DATASET:
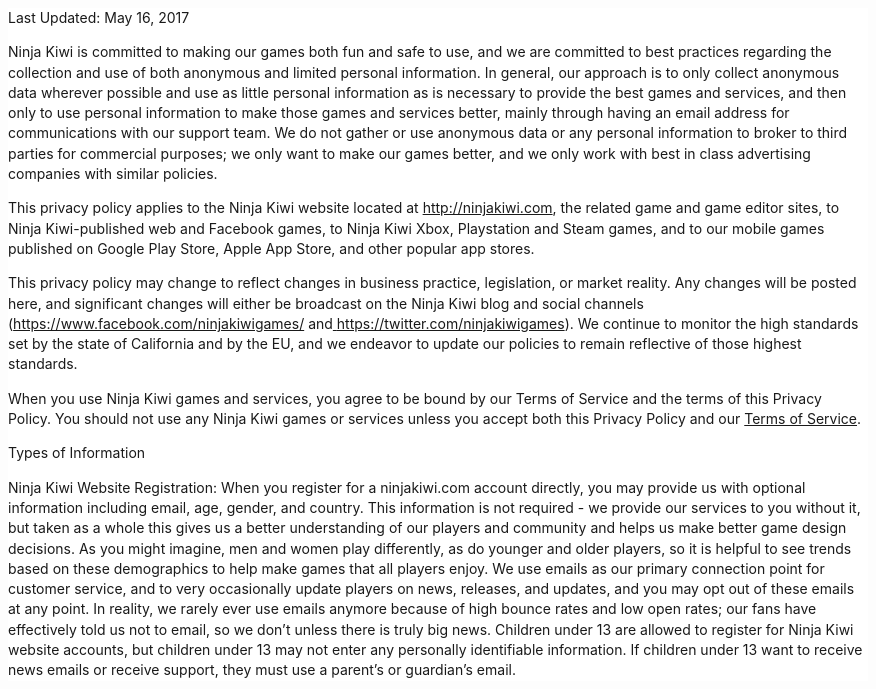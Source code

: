 <span class="c2">Last Updated: May 16, 2017</span>

<span class="c6"></span>

<span class="c2">Ninja Kiwi is committed to making our games both fun and safe to use, and we are committed to best practices regarding the collection and use of both anonymous and limited personal information. In general, our approach is to only collect anonymous data wherever possible and use as little personal information as is necessary to provide the best games and services, and then only to use personal information to make those games and services better, mainly through having an email address for communications with our support team. We do not gather or use anonymous data or any personal information to broker to third parties for commercial purposes; we only want to make our games better, and we only work with best in class advertising companies with similar policies.</span>

<span class="c2"></span>

<span class="c2">This privacy policy applies to the Ninja Kiwi website located at </span><span class="c1"><a href="https://www.google.com/url?q=http://ninjakiwi.com&amp;sa=D&amp;ust=1476327936911000&amp;usg=AFQjCNH4q495ymn_460C0ifzooBEx9Qh_A" class="c0">http://ninjakiwi.com</a></span><span class="c2">, the related game and game editor sites, to Ninja Kiwi-published web and </span><span class="c2">Facebook games, to Ninja Kiwi Xbox, Playstation and Steam games, and to our mobile games published on Google Play Store, Apple App Store, and other popular app stores.</span>

<span class="c2"></span>

<span class="c2">This privacy policy may change to reflect changes in business practice, legislation, or market reality. Any changes will be posted here, and significant changes will either be broadcast on the Ninja Kiwi blog and social channels (</span><span class="c1"><a href="https://www.google.com/url?q=https://www.facebook.com/ninjakiwigames/&amp;sa=D&amp;ust=1476327936913000&amp;usg=AFQjCNFa9Nuuu3rRmq_RDvKTD61kYdjpeA" class="c0">https://www.facebook.com/ninjakiwigames/</a></span><span class="c2"> and</span><span class="c2"><a href="https://www.google.com/url?q=https://twitter.com/ninjakiwigames&amp;sa=D&amp;ust=1476327936913000&amp;usg=AFQjCNHlB0sZWSjuZp_87jWQyJi5bihxoQ" class="c0"> </a></span><span class="c1"><a href="https://www.google.com/url?q=https://twitter.com/ninjakiwigames&amp;sa=D&amp;ust=1476327936914000&amp;usg=AFQjCNGt40XPkXJaU_fHVAE8C826CTvzNQ" class="c0">https://twitter.com/ninjakiwigames</a></span><span class="c2">). We continue to monitor the high standards set by the state of California and by the EU, and we endeavor to update our policies to remain reflective of those highest standards.</span>

<span class="c2"></span>

<span class="c2">When you use Ninja Kiwi games and services, you agree to be bound by our Terms of Service and the terms of this Privacy Policy. You should not use any Ninja Kiwi games or services unless you accept both this Privacy Policy and our [Terms of Service](https://ninjakiwi.com/terms).</span>

<span class="c2"></span>

<span class="c4 c8 c2">Types of Information</span>

<span class="c4"></span>

<span class="c2">Ninja Kiwi Website Registration:</span><span class="c2"> When you register for a ninjakiwi.com account directly, you may provide us with optional information including email, age, gender, and country. This information is not required - we provide our services to you without it, but taken as a whole this gives us a better understanding of our players and community and helps us make better game design decisions. As you might imagine, men and women play differently, as do younger and older players, so it is helpful to see trends based on these demographics to help make games that all players enjoy. We use emails as our primary connection point for customer service, and to very occasionally update players on news, releases, and updates, and you may opt out of these emails at any point. In reality, we rarely ever use emails anymore because of high bounce rates and low open rates; our fans have effectively told us not to email, so we don’t unless there is truly big news. Children under 13 are allowed to register for Ninja Kiwi website accounts, </span><span class="c4">but children under 13 may not enter any personally identifiable information. If children under 13 want to receive news emails or receive support, they must use a parent’s or guardian’s email.</span>
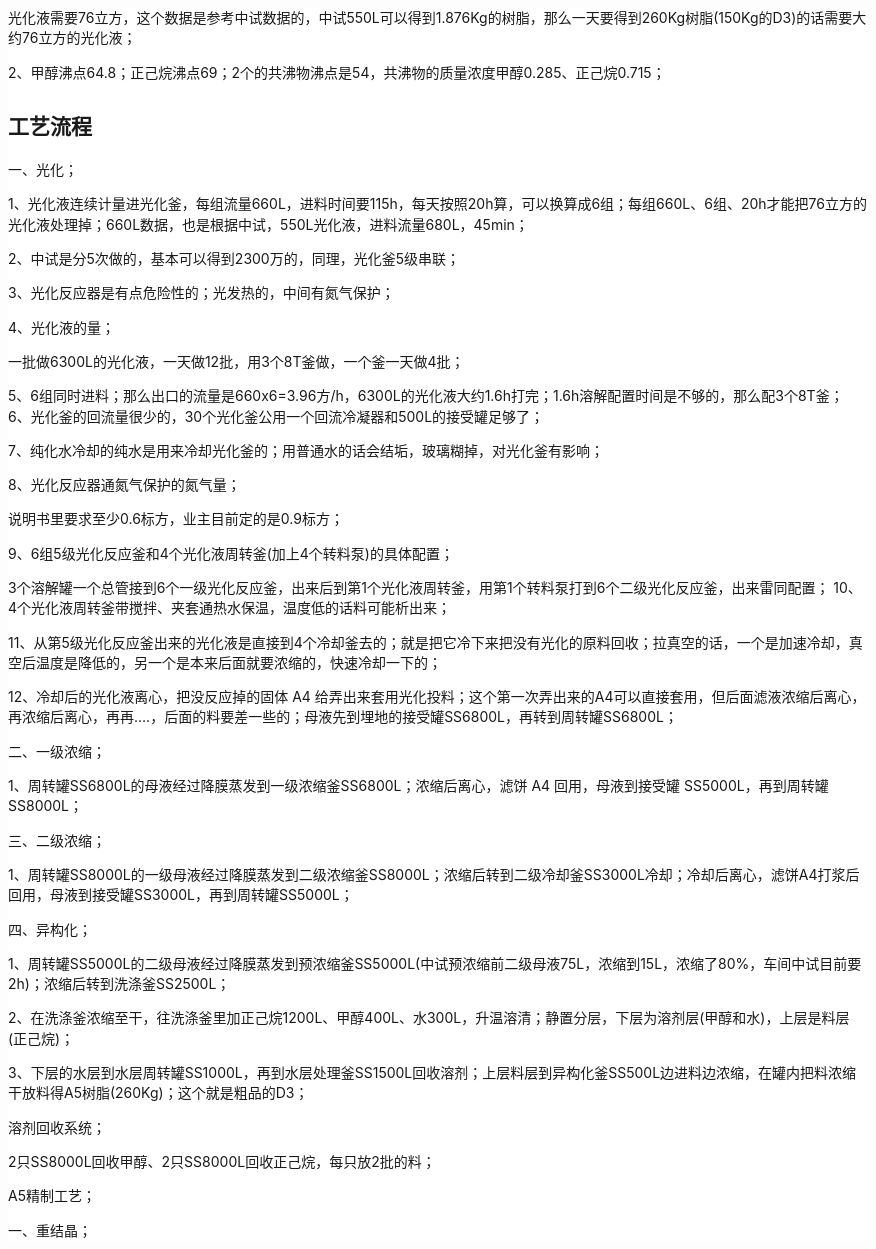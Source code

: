 光化液需要76立方，这个数据是参考中试数据的，中试550L可以得到1.876Kg的树脂，那么一天要得到260Kg树脂(150Kg的D3)的话需要大约76立方的光化液；

2、甲醇沸点64.8；正己烷沸点69；2个的共沸物沸点是54，共沸物的质量浓度甲醇0.285、正己烷0.715；


## 工艺流程

一、光化；

1、光化液连续计量进光化釜，每组流量660L，进料时间要115h，每天按照20h算，可以换算成6组；每组660L、6组、20h才能把76立方的光化液处理掉；660L数据，也是根据中试，550L光化液，进料流量680L，45min；

2、中试是分5次做的，基本可以得到2300万的，同理，光化釜5级串联；

3、光化反应器是有点危险性的；光发热的，中间有氮气保护；

4、光化液的量；

一批做6300L的光化液，一天做12批，用3个8T釜做，一个釜一天做4批；

5、6组同时进料；那么出口的流量是660x6=3.96方/h，6300L的光化液大约1.6h打完；1.6h溶解配置时间是不够的，那么配3个8T釜；
6、光化釜的回流量很少的，30个光化釜公用一个回流冷凝器和500L的接受罐足够了；

7、纯化水冷却的纯水是用来冷却光化釜的；用普通水的话会结垢，玻璃糊掉，对光化釜有影响；

8、光化反应器通氮气保护的氮气量；

说明书里要求至少0.6标方，业主目前定的是0.9标方；

9、6组5级光化反应釜和4个光化液周转釜(加上4个转料泵)的具体配置；

3个溶解罐一个总管接到6个一级光化反应釜，出来后到第1个光化液周转釜，用第1个转料泵打到6个二级光化反应釜，出来雷同配置；
10、4个光化液周转釜带搅拌、夹套通热水保温，温度低的话料可能析出来；

11、从第5级光化反应釜出来的光化液是直接到4个冷却釜去的；就是把它冷下来把没有光化的原料回收；拉真空的话，一个是加速冷却，真空后温度是降低的，另一个是本来后面就要浓缩的，快速冷却一下的；

12、冷却后的光化液离心，把没反应掉的固体 A4 给弄出来套用光化投料；这个第一次弄出来的A4可以直接套用，但后面滤液浓缩后离心，再浓缩后离心，再再….，后面的料要差一些的；母液先到埋地的接受罐SS6800L，再转到周转罐SS6800L；

二、一级浓缩；

1、周转罐SS6800L的母液经过降膜蒸发到一级浓缩釜SS6800L；浓缩后离心，滤饼 A4 回用，母液到接受罐 SS5000L，再到周转罐 SS8000L；

三、二级浓缩；

1、周转罐SS8000L的一级母液经过降膜蒸发到二级浓缩釜SS8000L；浓缩后转到二级冷却釜SS3000L冷却；冷却后离心，滤饼A4打浆后回用，母液到接受罐SS3000L，再到周转罐SS5000L；

四、异构化；

1、周转罐SS5000L的二级母液经过降膜蒸发到预浓缩釜SS5000L(中试预浓缩前二级母液75L，浓缩到15L，浓缩了80%，车间中试目前要2h)；浓缩后转到洗涤釜SS2500L；

2、在洗涤釜浓缩至干，往洗涤釜里加正己烷1200L、甲醇400L、水300L，升温溶清；静置分层，下层为溶剂层(甲醇和水)，上层是料层(正己烷)；

3、下层的水层到水层周转罐SS1000L，再到水层处理釜SS1500L回收溶剂；上层料层到异构化釜SS500L边进料边浓缩，在罐内把料浓缩干放料得A5树脂(260Kg)；这个就是粗品的D3；

溶剂回收系统；

2只SS8000L回收甲醇、2只SS8000L回收正己烷，每只放2批的料；

A5精制工艺；

一、重结晶；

WORK REQUIRED: In the material, count each line that holds the string "unless", and report only how many there are.

REPLY TO THE TASK: 2